For as long as I can remember, oatmeal has been part of my breakfast rotation. The weekday oatmeal is generally topped with hastily chopped bananas, a handful of raw nuts, dried fruit and maybe a spoonful of peanut butter. It certainly serves its purpose, but weekend oatmeal is a little more luxurious, with adequate time to saute fresh fruit and nuts in cinnamon and maple syrup. My mornings come before the sun rises, and the early hours of weekend are particularly serene – leaf blowers not yet roaring to life, children still snuggled in layers of blankets and perhaps one of the few opportunities to take time for myself throughout the week. A version of this recipe was first published in the fall 2014 issue of Chickpea Magazine, and I paired it with an essay titled, a morning date with you. One of my favorite excerpts: “Self-care is intentionally putting yourself first. Far from being selfish, it encourages you to carve out time to care of your health.” A year later, the sentiment still rings true. Perhaps during the next few weeks you can find a day to make this for yourself before dawn, before anyone or anything needs you, and just be.
While I consider this a stepped-up take on oatmeal, it’s certainly qualifies as simple. The ingredients are ones you likely already have on hand, and you can saute the apples and pecans while the oatmeal cooks.
Apple Cinnamon Pecan Oatmeal for One
The Oatmeal:
1/2 cup rolled oats
1 cup water
1/4 tsp cinnamon
1/8 tsp nutmeg
pinch of sea salt
The Topping:
half a granny smith or honey crisp apple, diced
1 tsp butter (use coconut oil to make it vegan)
2 tsp maple syrup
1/4 tsp cinnamon
1/8 tsp nutmeg
pinch of sea salt
handful of pecans, chopped
splash of almond milk
Bring oatmeal ingredients to a gentle boil in a sauce pan. Reduce heat and simmer for 3 – 5 minutes, until desired thickness is reached.

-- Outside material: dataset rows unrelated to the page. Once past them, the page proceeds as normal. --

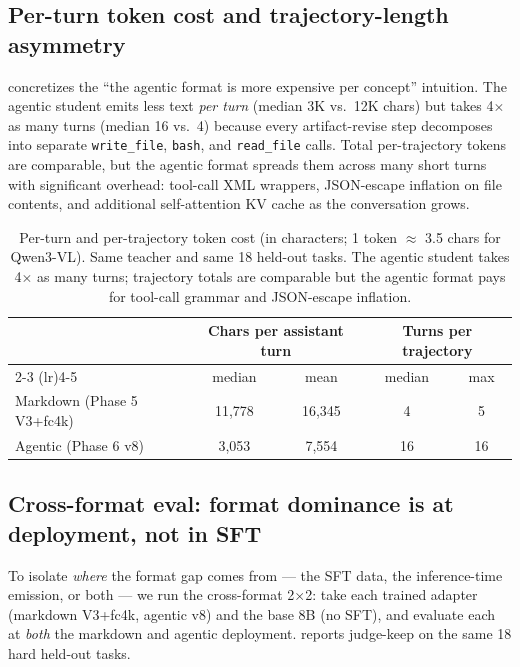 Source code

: \documentclass[11pt]{article}
\begin{document}
\subsection{Per-turn token cost and trajectory-length asymmetry}
\label{sec:token-budget}

 concretizes the ``the agentic format is more expensive per concept'' intuition. The agentic student emits less text \emph{per turn} (median 3K vs.\ 12K chars) but takes 4$\times$ as many turns (median 16 vs.\ 4) because every artifact-revise step decomposes into separate \texttt{write\_file}, \texttt{bash}, and \texttt{read\_file} calls. Total per-trajectory tokens are comparable, but the agentic format spreads them across many short turns with significant overhead: tool-call XML wrappers, JSON-escape inflation on file contents, and additional self-attention KV cache as the conversation grows.

\begin{table}[t]
\centering
\caption{Per-turn and per-trajectory token cost (in characters; 1 token $\approx$ 3.5 chars for Qwen3-VL). Same teacher and same 18 held-out tasks. The agentic student takes 4$\times$ as many turns; trajectory totals are comparable but the agentic format pays for tool-call grammar and JSON-escape inflation.}
\label{tab:token-budget}
\small
\begin{tabular}{lcccc}
\toprule
& \multicolumn{2}{c}{Chars per assistant turn} & \multicolumn{2}{c}{Turns per trajectory} \\
\cmidrule(lr){2-3} \cmidrule(lr){4-5}
& median & mean & median & max \\
\midrule
Markdown (Phase 5 V3+fc4k) & 11{,}778 & 16{,}345 & 4 & 5 \\
Agentic (Phase 6 v8) & \phantom{0}3{,}053 & \phantom{0}7{,}554 & 16 & 16 \\
\bottomrule
\end{tabular}
\end{table}

\subsection{Cross-format eval: format dominance is at deployment, not in SFT}
\label{sec:crossformat}

To isolate \emph{where} the format gap comes from --- the SFT data, the inference-time emission, or both --- we run the cross-format 2$\times$2: take each trained adapter (markdown V3+fc4k, agentic v8) and the base 8B (no SFT), and evaluate each at \emph{both} the markdown and agentic deployment.  reports judge-keep on the same 18 hard held-out tasks.
\end{document}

Heat butter (or coconut oil) over medium heat in a saute pan until melted. Add diced apples, cinnamon, nutmeg, salt and maple syrup. Mix together and saute for two minutes, allowing the mixture to caramelize. Add chopped pecans and cook for an additional 1 – 2 minutes. Apples should be softened, but not mushy.
Serve apple-pecan mixture over oatmeal and top with a generous splash of almond milk. Feel free to drizzle a little more maple syrup on top if you like your breakfast on the sweeter side.
This is a hearty serving for one, but you could multiply the batch to serve more people. I’ve also made this recipe successfully with frozen peaches, which is delicious. You may need a minute or two more on the cooking time to heat the peaches all the way through if you try that variation.